:: WORK ORDER ::
If a line in the data below contains "that", copy it.
[[ INPUT, beginning ]]
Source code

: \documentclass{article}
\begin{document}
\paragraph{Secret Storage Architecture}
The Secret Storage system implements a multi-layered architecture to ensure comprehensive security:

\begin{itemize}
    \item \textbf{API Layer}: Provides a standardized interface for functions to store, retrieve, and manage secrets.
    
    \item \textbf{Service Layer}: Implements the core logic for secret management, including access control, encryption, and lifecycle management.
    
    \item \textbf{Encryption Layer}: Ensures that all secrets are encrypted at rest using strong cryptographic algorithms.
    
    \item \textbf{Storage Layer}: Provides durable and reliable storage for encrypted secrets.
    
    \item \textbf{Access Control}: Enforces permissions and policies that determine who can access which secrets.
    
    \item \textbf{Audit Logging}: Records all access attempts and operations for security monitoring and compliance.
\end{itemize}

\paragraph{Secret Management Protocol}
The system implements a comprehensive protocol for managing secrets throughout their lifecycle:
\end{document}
[[ INPUT, end ]]
[[ INPUT, beginning ]]
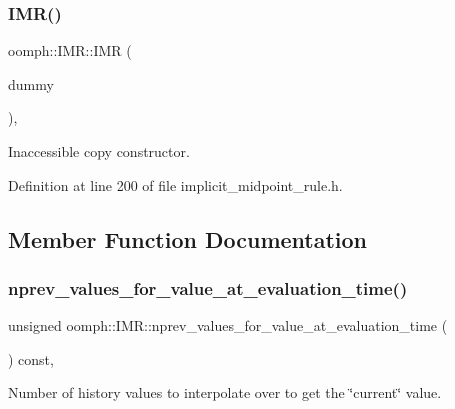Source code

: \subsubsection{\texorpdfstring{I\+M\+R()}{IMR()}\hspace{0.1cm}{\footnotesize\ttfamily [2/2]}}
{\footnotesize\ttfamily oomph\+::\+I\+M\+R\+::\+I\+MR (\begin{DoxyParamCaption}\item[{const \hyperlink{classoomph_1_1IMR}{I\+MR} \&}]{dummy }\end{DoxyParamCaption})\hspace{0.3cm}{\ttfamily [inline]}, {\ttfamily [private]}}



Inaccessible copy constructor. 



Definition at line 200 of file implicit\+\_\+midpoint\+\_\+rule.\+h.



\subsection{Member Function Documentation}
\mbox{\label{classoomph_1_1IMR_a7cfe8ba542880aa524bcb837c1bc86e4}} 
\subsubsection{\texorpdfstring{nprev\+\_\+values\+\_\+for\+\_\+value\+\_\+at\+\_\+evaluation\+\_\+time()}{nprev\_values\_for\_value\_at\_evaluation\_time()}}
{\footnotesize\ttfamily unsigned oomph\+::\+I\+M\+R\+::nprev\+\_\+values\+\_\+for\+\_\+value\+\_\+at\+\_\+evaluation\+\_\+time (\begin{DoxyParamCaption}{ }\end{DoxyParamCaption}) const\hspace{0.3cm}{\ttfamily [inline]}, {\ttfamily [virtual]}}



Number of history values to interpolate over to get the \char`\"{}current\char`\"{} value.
[[ INPUT, end ]]
:: THE COMPLETED TASK ::
    \item \textbf{Encryption Layer}: Ensures that all secrets are encrypted at rest using strong cryptographic algorithms.
    \item \textbf{Access Control}: Enforces permissions and policies that determine who can access which secrets.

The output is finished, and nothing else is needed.